Understanding PLS : A Computational Walkthrough

April 04, 2025

Understanding PLS : A Computational Walkthrough

pls_explanation

I used PLS some time ago recently wanted to improve on that work. Therefore I needed to better understand it. I made some readings;

PLS Mathematical Understanding Roadmap

1. Core PLS Algorithm (NIPALS)

Article: “The NIPALS algorithm for PLS” by Wold et al. (about 5-7 pages)
Focus: Step-by-step walkthrough of the iterative algorithm

2. Loading and Score Vectors

Chapter 2 in “PLS Path Modeling with R” by Sanchez (10-15 pages)
Focus: Mathematical interpretation of loadings and scores

3. Deflation Procedures

Section 3 in “PLS Regression Methods” by Abdi (4-6 pages)
Focus: Matrix deflation and orthogonalization techniques

4. Prediction Equations

Article: “A mathematical view of PLS regression formulas” by Mevik & Wehrens (7-8 pages)
Focus: Derivation of the final prediction equations

5. Various PLS Variants

Paper: “A survey of partial least squares (PLS) methods, with emphasis on the two-block case” by Rosipal & Krämer (specific sections 2.1-2.3, about 10 pages)
Focus: Mathematical differences between PLSR, SIMPLS, and other algorithms

6. Optimization Perspective

Article: “PLS viewed through the lens of convex optimization” in Journal of Machine Learning Research (sections 2-3, about 8 pages)
Focus: Understanding PLS as an optimization problem

for it and briefly explaining how I think it works in computational mechanic standpoint.

What is PLS and Why Do We Need It?

PLS (Partial Least Squares) addresses a common problem in data science: how to handle situations where:

You have many predictor variables (X) that are highly correlated
You want to predict one or more response variables (Y)
The number of observations is potentially smaller than the number of variables

Traditional regression methods like OLS (Ordinary Least Squares) break down in these scenarios due to multicollinearity.

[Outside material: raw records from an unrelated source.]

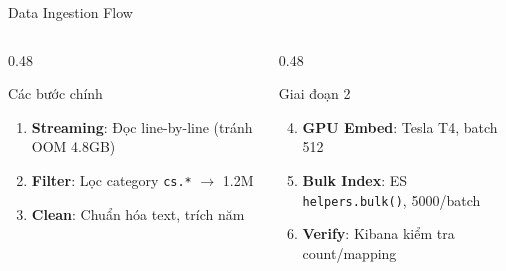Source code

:\begin{frame}{Data Ingestion Flow}
\begin{columns}[T]
\begin{column}{0.48\textwidth}
\begin{block}{Các bước chính}
{\small
\begin{enumerate}
    \item \textbf{Streaming}: Đọc line-by-line (tránh OOM 4.8GB)
    \item \textbf{Filter}: Lọc category \texttt{cs.*} $\to$ 1.2M
    \item \textbf{Clean}: Chuẩn hóa text, trích năm
\end{enumerate}
}
\end{block}
\end{column}
\begin{column}{0.48\textwidth}
\begin{block}{Giai đoạn 2}
{\small
\begin{enumerate}\setcounter{enumi}{3}
    \item \textbf{GPU Embed}: Tesla T4, batch 512
    \item \textbf{Bulk Index}: ES \texttt{helpers.bulk()}, 5000/batch
    \item \textbf{Verify}: Kibana kiểm tra count/mapping
\end{enumerate}
}
\end{block}
\end{column}
\end{columns}
\end{frame}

PLS solves this by finding a low-dimensional representation that captures the essential relationships between X and Y.

Key Components of PLS

Let’s break down the key variables and components involved in PLS modeling:

Input Matrices

X: Matrix of predictor variables (n × p), where n is the number of observations and p is the number of predictor variables
Y: Matrix of response variables (n × q), where q is the number of response variables

Latent Variables

T: X-scores (n × a), where a is the number of components
U: Y-scores (n × a)

Loadings

P: X-loadings (p × a)
Q: Y-loadings (q × a)

Weights

W: X-weights (p × a), used to calculate the scores

Inner Relationship

B: Diagonal matrix of regression coefficients between U and T

The Computational Process of PLS

Now, let’s walk through how PLS works computationally:

1. Initialization

We start by standardizing both X and Y matrices (mean-centering and often scaling to unit variance):

\[X_0 = X - \mathbf{1}\bar{X}^T\] \[Y_0 = Y - \mathbf{1}\bar{Y}^T\]

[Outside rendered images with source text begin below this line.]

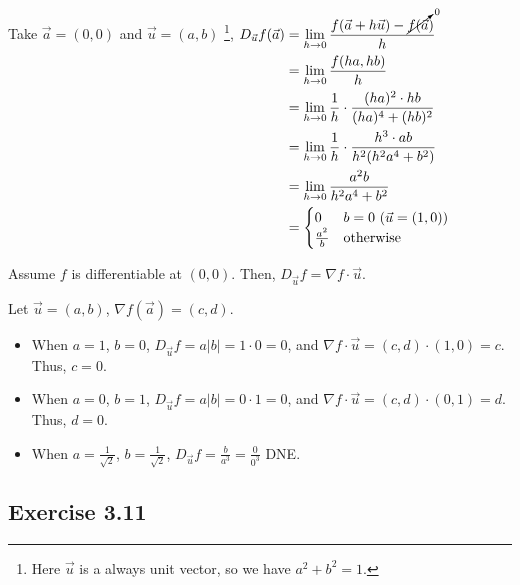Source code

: \documentclass[11pt,fleqn]{book} %
\begin{document}
Take $\vec{a} = (0,0)$ and $\vec{u} = (a,b)$ \footnote{Here $\vec{u}$ is a always unit vector, so we have $a^2 + b^2 = 1$. },
$\begin{aligned}[t]
    D_{\vec{u}} f(\vec{a}) & = \lim_{h\to0} \frac{f(\vec{a} + h\vec{u}) - \cancelto{0}{f(\vec{a}})}{h} \\
                           & = \lim_{h\to0} \frac{f(ha, hb)}{h}                                        \\
                           & = \lim_{h\to0} \frac{1}{h} \cdot \frac{(ha)^2 \cdot hb}{(ha)^4 + (hb)^2}  \\
                           & = \lim_{h\to0} \frac{1}{h} \cdot \frac{h^3 \cdot ab}{h^2(h^2a^4 + b^2)}   \\
                           & = \lim_{h\to0} \frac{a^2b}{h^2a^4 + b^2}                                  \\
                           & = \begin{cases}
                                   0             & b = 0 ~ (\vec{u} = (1,0)) \\
                                   \frac{a^2}{b} & \text{otherwise}
                               \end{cases}
\end{aligned}$

Assume $f$ is differentiable at $(0,0)$. Then, $D_{\vec{u}}f = \nabla f \cdot \vec{u}$. 

Let $\vec{u} = (a,b)$, $\nabla f(\vec{a}) = (c,d)$. 
\begin{itemize}
    \item When $a = 1$, $b = 0$,  $D_{\vec{u}} f = a|b| = 1 \cdot 0 = 0$, and $\nabla f \cdot \vec{u} = (c, d) \cdot (1, 0) = c$. Thus, $c = 0$. 
    \item When $a = 0$, $b = 1$,  $D_{\vec{u}} f = a|b| = 0 \cdot 1 = 0$, and $\nabla f \cdot \vec{u} = (c, d) \cdot (0, 1) = d$. Thus, $d = 0$. 
    \item When $a = \frac{1}{\sqrt{2}}$, $b = \frac{1}{\sqrt{2}}$, $D_{\vec{u}} f = \frac{b}{a^3} = \frac{0}{0^3}$ DNE. %
\end{itemize}

\subsection*{Exercise 3.11}
\end{document}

Where \(\mathbf{1}\) is a vector of ones and \(\bar{X}\) and \(\bar{Y}\) are the means of each column.

2. The NIPALS Algorithm (for each component a = 1, 2, …, A)

Step 1: Initialize u

We start by selecting an initial value for the Y-score vector u, typically the first column of Y:

\[\mathbf{u}_a = \mathbf{Y}_{a-1}[:,1]\]

Step 2: Calculate X-weights

The weights represent the direction in X-space that has maximum covariance with u:

\[\mathbf{w}_a = \frac{\mathbf{X}_{a-1}^T \mathbf{u}_a}{||\mathbf{X}_{a-1}^T \mathbf{u}_a||}\]

The normalization ensures that the weights have unit length.

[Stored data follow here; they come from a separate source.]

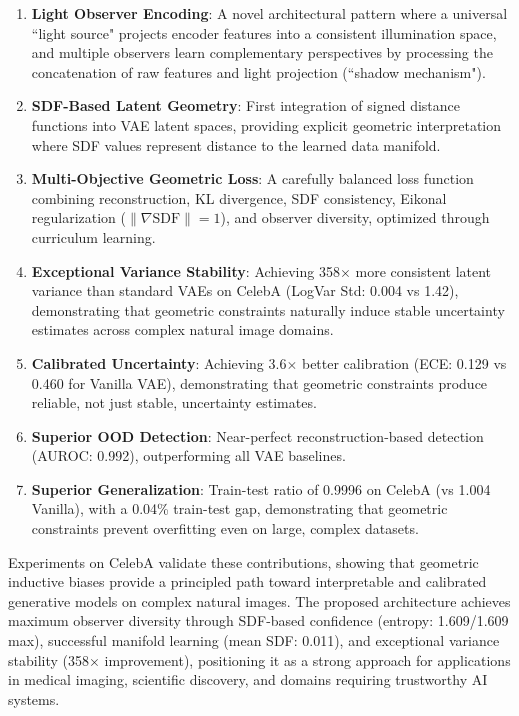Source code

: \documentclass[10pt,twocolumn,letterpaper]{article}
\begin{document}
\begin{enumerate}
    \item \textbf{Light Observer Encoding}: A novel architectural pattern where a universal ``light source" projects encoder features into a consistent illumination space, and multiple observers learn complementary perspectives by processing the concatenation of raw features and light projection (``shadow mechanism").

    \item \textbf{SDF-Based Latent Geometry}: First integration of signed distance functions into VAE latent spaces, providing explicit geometric interpretation where SDF values represent distance to the learned data manifold.

    \item \textbf{Multi-Objective Geometric Loss}: A carefully balanced loss function combining reconstruction, KL divergence, SDF consistency, Eikonal regularization ($\|\nabla \text{SDF}\| = 1$), and observer diversity, optimized through curriculum learning.

    \item \textbf{Exceptional Variance Stability}: Achieving 358$\times$ more consistent latent variance than standard VAEs on CelebA (LogVar Std: 0.004 vs 1.42), demonstrating that geometric constraints naturally induce stable uncertainty estimates across complex natural image domains.

    \item \textbf{Calibrated Uncertainty}: Achieving 3.6$\times$ better calibration (ECE: 0.129 vs 0.460 for Vanilla VAE), demonstrating that geometric constraints produce reliable, not just stable, uncertainty estimates.

    \item \textbf{Superior OOD Detection}: Near-perfect reconstruction-based detection (AUROC: 0.992), outperforming all VAE baselines.

    \item \textbf{Superior Generalization}: Train-test ratio of 0.9996 on CelebA (vs 1.004 Vanilla), with a 0.04\% train-test gap, demonstrating that geometric constraints prevent overfitting even on large, complex datasets.
\end{enumerate}

Experiments on CelebA validate these contributions, showing that geometric inductive biases provide a principled path toward interpretable and calibrated generative models on complex natural images. The proposed architecture achieves maximum observer diversity through SDF-based confidence (entropy: 1.609/1.609 max), successful manifold learning (mean SDF: 0.011), and exceptional variance stability (358$\times$ improvement), positioning it as a strong approach for applications in medical imaging, scientific discovery, and domains requiring trustworthy AI systems.
\end{document}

Step 3: Calculate X-scores

The X-scores are a projection of X onto the weights:

\[\mathbf{t}_a = \mathbf{X}_{a-1} \mathbf{w}_a\]

Step 4: Calculate Y-weights

The Y-weights explain the direction in Y-space most associated with t:

\[\mathbf{q}_a = \frac{\mathbf{Y}_{a-1}^T \mathbf{t}_a}{||\mathbf{Y}_{a-1}^T \mathbf{t}_a||}\]

Step 5: Update Y-scores

The Y-scores are a projection of Y onto the Y-weights:

\[\mathbf{u}_a^{new} = \mathbf{Y}_{a-1} \mathbf{q}_a\]

Step 6: Check convergence

If \(\mathbf{u}_a^{new} \approx \mathbf{u}_a\) (within some tolerance), continue to step 7. Otherwise, set \(\mathbf{u}_a = \mathbf{u}_a^{new}\) and return to step 2.

Step 7: Calculate X-loadings

The X-loadings represent how the original X variables load onto the component:

\[\mathbf{p}_a = \frac{\mathbf{X}_{a-1}^T \mathbf{t}_a}{\mathbf{t}_a^T \mathbf{t}_a}\]

Step 8: Calculate inner relationship

The inner relationship links the X-scores to the Y-scores:

\[b_a = \frac{\mathbf{u}_a^T \mathbf{t}_a}{\mathbf{t}_a^T \mathbf{t}_a}\]

Step 9: Deflate X and Y

We remove the explained variance from both X and Y:

\[\mathbf{X}_a = \mathbf{X}_{a-1} - \mathbf{t}_a \mathbf{p}_a^T\] \[\mathbf{Y}_a = \mathbf{Y}_{a-1} - b_a \mathbf{t}_a \mathbf{q}_a^T\]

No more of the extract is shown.